▸ What the task requires: Which lines below include "hline"? Copy them all.

+++ Listed records +++

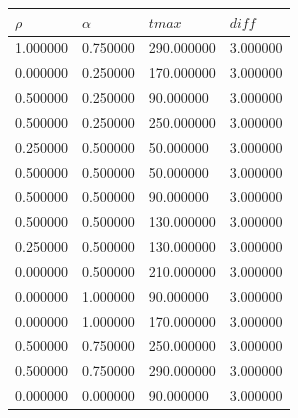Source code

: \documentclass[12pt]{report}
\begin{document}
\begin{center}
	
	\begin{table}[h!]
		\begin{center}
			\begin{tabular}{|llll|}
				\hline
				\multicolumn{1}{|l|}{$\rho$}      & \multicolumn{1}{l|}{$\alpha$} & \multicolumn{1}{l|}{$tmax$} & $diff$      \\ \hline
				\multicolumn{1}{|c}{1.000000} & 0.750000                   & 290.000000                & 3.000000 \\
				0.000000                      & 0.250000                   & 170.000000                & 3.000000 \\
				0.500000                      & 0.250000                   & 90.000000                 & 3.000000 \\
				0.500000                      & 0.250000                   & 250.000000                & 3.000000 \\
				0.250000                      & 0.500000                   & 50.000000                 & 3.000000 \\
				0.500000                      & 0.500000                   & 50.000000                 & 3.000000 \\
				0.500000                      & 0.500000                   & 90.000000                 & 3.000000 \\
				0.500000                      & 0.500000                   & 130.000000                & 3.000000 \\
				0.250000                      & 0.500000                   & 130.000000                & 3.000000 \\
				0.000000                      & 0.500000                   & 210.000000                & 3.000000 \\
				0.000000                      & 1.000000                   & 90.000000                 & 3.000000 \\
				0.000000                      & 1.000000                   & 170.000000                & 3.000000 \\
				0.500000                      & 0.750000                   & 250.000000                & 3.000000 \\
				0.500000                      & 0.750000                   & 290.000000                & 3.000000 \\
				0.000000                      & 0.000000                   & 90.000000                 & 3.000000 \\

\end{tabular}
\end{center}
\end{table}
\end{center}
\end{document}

+++

▸ Exercise result:
				\hline
				\multicolumn{1}{|l|}{$\rho$}      & \multicolumn{1}{l|}{$\alpha$} & \multicolumn{1}{l|}{$tmax$} & $diff$      \\ \hline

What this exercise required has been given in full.